Why are you running Symantec Endpoint Protection which is only available to businesses? If this is a business machine then you should be addressing these issues with your IT Department.


----------



## flavallee (May 12, 2002)

Cookiegal said:


> Why are you running Symantec Endpoint Protection which is only available to businesses?


I was wondering about that too.



TheQueenly1 said:


> Tech Support Guy System Info Utility version 1.0.0.2
> OS Version: Microsoft Windows XP Professional, Service Pack 3, 32 bit
> Processor: Intel(R) Pentium(R) Dual CPU E2160 @ 1.80GHz, x86 Family 6 Model 15 Stepping 13
> Processor Count: 2
> ...


It appears to be a Dell Inspiron 530 or Dell Inspiron 530s, so I'm guessing it's a home computer.

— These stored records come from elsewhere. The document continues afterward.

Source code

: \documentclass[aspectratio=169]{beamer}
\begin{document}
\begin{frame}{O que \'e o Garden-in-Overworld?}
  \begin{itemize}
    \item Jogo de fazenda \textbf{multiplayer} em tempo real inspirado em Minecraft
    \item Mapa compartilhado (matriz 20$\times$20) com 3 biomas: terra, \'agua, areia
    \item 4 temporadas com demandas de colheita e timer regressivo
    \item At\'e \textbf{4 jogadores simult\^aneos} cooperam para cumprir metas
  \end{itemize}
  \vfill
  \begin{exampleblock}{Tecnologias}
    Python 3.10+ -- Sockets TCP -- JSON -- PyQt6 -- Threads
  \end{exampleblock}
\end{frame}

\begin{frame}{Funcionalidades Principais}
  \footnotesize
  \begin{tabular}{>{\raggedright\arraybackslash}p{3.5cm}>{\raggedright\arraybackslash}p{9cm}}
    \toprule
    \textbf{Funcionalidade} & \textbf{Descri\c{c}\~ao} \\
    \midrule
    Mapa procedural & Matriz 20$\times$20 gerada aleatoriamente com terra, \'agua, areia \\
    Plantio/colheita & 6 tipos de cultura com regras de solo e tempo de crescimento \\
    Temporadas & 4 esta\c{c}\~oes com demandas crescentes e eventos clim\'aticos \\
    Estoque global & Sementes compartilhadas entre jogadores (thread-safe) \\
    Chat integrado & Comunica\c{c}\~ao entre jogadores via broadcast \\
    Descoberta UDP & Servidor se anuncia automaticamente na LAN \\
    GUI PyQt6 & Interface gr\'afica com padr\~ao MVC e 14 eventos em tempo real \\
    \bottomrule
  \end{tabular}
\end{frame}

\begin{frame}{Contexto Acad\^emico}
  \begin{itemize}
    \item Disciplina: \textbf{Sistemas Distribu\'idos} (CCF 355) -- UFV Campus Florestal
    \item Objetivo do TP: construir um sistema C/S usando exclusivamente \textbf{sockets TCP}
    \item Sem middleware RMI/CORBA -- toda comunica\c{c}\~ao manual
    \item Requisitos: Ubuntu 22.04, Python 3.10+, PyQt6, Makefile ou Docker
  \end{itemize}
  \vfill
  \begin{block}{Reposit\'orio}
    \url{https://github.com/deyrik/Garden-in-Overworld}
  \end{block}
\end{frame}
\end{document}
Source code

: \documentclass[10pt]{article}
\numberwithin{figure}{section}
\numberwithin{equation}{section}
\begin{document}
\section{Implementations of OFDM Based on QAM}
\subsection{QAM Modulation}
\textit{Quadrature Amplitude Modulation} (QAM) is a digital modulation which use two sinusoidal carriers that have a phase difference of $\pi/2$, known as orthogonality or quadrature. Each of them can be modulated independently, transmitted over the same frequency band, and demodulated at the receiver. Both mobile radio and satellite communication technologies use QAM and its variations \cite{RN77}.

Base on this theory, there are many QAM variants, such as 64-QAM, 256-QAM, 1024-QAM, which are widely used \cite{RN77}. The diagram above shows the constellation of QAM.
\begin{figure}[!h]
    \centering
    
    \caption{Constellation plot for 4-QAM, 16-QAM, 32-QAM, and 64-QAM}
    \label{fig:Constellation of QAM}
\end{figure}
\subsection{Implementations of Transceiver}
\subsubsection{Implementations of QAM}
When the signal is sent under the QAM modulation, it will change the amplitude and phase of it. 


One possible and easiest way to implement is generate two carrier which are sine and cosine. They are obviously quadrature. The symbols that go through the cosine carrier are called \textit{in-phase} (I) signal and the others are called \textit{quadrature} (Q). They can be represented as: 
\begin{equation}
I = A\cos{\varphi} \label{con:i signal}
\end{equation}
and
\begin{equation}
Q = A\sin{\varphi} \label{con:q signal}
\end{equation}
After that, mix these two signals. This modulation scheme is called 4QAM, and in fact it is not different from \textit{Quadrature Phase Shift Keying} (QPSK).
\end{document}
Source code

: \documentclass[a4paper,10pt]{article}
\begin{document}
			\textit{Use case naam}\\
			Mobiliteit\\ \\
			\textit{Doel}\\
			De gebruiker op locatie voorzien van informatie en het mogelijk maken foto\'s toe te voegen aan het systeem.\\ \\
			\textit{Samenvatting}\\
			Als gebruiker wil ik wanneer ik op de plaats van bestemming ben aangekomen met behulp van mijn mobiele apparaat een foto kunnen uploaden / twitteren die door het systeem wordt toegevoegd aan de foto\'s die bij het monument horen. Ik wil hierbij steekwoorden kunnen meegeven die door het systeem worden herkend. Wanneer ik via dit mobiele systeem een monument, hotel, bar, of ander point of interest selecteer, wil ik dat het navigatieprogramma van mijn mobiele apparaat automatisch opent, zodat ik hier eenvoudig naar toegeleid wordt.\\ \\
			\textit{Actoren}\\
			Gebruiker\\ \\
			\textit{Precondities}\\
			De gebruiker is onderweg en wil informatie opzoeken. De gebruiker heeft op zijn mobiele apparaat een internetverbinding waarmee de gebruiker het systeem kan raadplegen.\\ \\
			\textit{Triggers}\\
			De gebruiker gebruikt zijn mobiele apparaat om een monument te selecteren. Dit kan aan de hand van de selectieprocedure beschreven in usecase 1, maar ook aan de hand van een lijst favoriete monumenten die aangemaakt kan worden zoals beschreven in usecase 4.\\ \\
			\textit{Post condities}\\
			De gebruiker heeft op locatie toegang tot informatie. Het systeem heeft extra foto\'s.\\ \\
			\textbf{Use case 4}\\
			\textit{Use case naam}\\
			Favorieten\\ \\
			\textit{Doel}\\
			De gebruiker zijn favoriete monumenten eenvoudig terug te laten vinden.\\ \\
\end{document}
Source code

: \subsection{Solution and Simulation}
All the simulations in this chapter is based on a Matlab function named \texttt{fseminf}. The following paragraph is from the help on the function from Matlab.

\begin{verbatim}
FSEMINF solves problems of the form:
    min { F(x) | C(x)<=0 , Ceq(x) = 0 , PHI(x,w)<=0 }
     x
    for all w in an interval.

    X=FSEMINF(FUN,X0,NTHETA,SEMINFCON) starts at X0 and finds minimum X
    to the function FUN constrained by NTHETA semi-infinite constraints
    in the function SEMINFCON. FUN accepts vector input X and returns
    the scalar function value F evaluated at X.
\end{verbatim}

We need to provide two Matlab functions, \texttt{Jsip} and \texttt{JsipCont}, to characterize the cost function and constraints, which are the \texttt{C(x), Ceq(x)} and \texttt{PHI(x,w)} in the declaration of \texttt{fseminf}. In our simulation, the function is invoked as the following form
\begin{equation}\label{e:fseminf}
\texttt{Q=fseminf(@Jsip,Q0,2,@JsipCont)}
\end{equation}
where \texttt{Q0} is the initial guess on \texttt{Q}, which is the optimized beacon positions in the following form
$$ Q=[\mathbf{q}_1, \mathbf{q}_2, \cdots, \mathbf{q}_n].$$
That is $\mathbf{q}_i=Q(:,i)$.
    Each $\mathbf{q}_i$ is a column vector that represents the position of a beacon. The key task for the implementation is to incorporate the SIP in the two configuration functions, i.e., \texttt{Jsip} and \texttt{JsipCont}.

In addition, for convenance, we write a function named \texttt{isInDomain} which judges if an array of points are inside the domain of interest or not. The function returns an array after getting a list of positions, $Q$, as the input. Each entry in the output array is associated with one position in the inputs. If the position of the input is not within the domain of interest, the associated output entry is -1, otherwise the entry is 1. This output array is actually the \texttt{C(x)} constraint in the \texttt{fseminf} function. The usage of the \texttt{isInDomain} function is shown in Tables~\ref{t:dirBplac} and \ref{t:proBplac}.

---------------------------------------------------------


----------



## chetan_savade (Apr 22, 2013)

Content deleted - unverified/unauthorized representation from a company.


----------



## TheQueenly1 (Jul 23, 2012)

To Everyone, especially Captainron276: Sorry it took me so long to get back to this thread. Symantec reappeared as inexplicably as the icon disappeared, and it has been properly updated and seems to be in fine working order now. I thank all those here who tried to help me. Sincerely, TheQueenly1


----------



## captainron276 (Sep 11, 2010)

Your welcome


----------